Murdock, J., dissenting: Congress, in the sections of the Code applicable hereto, has provided that earnings of the divorced husband, which he must report as a part of his gross income, are income a second time when paid to the divorced wife even though no earning- or profit-creating transaction or circumstance has intervened to make them income a second time. That does not seem feasible. Furthermore, the language used would make the payments*261 income to the divorced wife even though the former husband necessarily paid them out of his capital. That is also difficult to understand.
Footnotes
1.
SEC. 22 . GROSS INCOME.(k) Alimony, Etc., Income. -- In the case of a wife who is divorced or legally separated from her husband under a decree of divorce or of separate maintenance, periodic payments (whether or not made at regular intervals) received subsequent to such decree in discharge of, or attributable to property transferred (in trust or otherwise) in discharge of a legal obligation which, because of the marital or family relationship, is imposed upon or incurred by such husband under such decree or under a written instrument incident to such divorce or separation shall be includible in the gross income of such wife, and such amounts received as are attributable to property so transferred shall not be includible in the gross income of such husband. This subsection shall not apply to that part of any such periodic payment which the terms of the decree or written instrument fix, in terms of an amount of money or a portion of the payment, as a sum which is payable for the support of minor children of such husband. In case any such periodic payment is less than the amount specified in the decree or written instrument, for the purpose of applying the preceding sentence, such payment to the extent of such sum payable for such support, shall be considered a payment for such support. Installment payments discharging a part of an obligation the principal sum of which is, in terms of money or property, specified in the decree or instrument shall not be considered periodic payments for the purposes of this subsection; except that an installment payment shall be considered a periodic payment for the purposes of this subsection if such principal sum, by the terms of the decree or instrument, may be or is to be paid within a period ending more than 10 years from the date of such decree or instrument, but only to the extent that such installment payment for the taxable year of the wife (or if more than one such installment payment for such taxable year is received during such taxable year, the aggregate of such installment payments) does not exceed 10 per centum of such principal sum.
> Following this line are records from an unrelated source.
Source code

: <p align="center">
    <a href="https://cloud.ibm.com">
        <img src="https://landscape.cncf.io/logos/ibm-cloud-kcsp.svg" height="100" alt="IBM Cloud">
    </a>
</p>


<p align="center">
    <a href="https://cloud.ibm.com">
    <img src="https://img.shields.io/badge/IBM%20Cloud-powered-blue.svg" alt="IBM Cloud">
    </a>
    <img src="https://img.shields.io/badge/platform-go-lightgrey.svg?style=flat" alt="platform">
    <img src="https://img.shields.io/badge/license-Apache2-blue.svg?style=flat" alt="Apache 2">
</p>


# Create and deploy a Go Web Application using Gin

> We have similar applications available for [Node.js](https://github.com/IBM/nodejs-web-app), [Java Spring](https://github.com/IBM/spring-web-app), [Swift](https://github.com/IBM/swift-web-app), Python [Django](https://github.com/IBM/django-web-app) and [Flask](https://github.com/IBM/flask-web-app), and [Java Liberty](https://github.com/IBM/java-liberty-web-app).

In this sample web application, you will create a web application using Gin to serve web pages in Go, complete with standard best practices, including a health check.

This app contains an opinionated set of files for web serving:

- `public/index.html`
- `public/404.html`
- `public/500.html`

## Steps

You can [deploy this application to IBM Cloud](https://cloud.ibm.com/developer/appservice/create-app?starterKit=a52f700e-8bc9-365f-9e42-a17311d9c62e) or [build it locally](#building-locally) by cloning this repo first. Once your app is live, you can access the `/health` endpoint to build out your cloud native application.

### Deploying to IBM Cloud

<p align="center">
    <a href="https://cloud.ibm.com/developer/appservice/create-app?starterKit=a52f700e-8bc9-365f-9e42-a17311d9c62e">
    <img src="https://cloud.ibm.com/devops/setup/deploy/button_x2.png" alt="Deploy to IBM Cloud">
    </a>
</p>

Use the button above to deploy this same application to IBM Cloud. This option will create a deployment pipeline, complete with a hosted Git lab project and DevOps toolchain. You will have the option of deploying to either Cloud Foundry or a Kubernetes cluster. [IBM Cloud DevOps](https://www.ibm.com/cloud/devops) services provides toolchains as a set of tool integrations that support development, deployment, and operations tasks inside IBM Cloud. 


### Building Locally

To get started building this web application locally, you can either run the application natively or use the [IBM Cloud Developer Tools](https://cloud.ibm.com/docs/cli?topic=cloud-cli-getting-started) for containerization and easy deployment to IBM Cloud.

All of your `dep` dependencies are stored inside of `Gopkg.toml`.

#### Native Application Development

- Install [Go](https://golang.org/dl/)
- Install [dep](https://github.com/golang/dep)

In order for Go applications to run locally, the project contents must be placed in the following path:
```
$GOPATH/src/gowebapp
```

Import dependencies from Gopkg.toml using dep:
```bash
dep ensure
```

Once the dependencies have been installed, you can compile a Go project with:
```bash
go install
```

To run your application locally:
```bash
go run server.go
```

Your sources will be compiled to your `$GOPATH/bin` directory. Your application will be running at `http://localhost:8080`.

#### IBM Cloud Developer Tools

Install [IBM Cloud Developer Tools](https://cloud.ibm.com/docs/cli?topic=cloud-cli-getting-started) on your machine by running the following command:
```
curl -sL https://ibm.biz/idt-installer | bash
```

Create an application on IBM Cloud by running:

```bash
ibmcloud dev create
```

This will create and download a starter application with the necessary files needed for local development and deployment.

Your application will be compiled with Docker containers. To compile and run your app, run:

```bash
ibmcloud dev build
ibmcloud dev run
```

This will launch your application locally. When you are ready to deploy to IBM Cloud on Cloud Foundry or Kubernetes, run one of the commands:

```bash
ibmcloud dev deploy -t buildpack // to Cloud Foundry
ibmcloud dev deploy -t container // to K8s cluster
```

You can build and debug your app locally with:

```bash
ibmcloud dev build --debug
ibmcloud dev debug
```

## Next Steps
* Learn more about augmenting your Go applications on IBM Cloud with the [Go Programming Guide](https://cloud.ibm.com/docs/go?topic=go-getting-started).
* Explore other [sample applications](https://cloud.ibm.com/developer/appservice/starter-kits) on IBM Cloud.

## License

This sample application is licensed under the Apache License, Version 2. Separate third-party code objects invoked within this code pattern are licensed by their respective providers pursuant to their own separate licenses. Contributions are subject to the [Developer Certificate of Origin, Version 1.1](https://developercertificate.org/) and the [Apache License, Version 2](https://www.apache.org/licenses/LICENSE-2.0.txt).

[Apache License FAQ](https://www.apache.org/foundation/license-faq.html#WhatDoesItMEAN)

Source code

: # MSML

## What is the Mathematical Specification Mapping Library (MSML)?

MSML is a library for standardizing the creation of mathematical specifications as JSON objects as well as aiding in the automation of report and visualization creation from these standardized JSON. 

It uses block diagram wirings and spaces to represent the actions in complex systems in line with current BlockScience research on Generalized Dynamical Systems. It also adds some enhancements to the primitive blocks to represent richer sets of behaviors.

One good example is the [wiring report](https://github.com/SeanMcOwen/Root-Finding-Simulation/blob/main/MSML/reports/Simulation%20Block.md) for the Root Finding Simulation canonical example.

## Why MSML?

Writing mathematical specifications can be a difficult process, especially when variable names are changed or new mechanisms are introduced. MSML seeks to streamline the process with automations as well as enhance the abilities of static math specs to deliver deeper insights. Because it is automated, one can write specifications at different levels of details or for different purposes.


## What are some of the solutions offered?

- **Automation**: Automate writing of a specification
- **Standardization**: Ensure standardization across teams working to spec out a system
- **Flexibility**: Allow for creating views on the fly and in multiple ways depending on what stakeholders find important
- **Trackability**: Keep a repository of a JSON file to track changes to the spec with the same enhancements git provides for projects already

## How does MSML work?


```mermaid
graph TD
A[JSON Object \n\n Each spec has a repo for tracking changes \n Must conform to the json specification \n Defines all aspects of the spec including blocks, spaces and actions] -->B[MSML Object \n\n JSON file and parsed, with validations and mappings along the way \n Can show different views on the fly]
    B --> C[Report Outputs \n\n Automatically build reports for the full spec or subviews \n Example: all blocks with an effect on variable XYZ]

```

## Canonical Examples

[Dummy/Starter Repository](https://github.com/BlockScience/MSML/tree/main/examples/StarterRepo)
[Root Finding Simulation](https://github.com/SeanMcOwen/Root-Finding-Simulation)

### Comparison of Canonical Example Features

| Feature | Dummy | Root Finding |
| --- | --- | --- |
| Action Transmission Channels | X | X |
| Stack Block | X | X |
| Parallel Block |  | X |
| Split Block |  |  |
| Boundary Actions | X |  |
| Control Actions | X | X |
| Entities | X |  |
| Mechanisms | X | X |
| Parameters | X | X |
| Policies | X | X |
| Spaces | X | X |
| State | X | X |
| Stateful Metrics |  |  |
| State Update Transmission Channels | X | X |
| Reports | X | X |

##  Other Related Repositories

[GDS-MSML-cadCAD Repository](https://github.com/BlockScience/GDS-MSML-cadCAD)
For the purposes of the preceding sentence, the portion of a payment of the principal sum which is allocable to a period after the taxable year of the wife in which it is received shall be considered an installment payment for the taxable year in which it is received. (In cases where such periodic payments are attributable to property of an estate or property held in trust, see
section 171 (b)↩ .2.
SEC. 3803 . SEPARABILITY CLAUSE.If any provision of this title, or the application thereof to any person or circumstances, is held invalid, the remainder of the title, and the application of such provisions to other persons or circumstances, shall not be affected thereby.↩
3. The report of the House Committee on Ways and Means (Rept. No. 2333, 77th Cong., 2d Sess., pp. 71-72) is in this respect identical.↩
4.
SEC. 171 . INCOME OF AN ESTATE OR TRUST IN CASE OF DIVORCE, ETC.(b) Wife Considered a Beneficiary. -- For the purposes of computing the net income of the estate or trust and the net income of the wife described in
section 22 (k) or subsection (a) of this section, such wife shall be considered as the beneficiary specified in this supplement. A periodic payment undersection 22 (k)↩ to any part of which the provisions of this supplement are applicable shall be included in the gross income of the beneficiary in the taxable year in which under this supplement such part is required to be included.5.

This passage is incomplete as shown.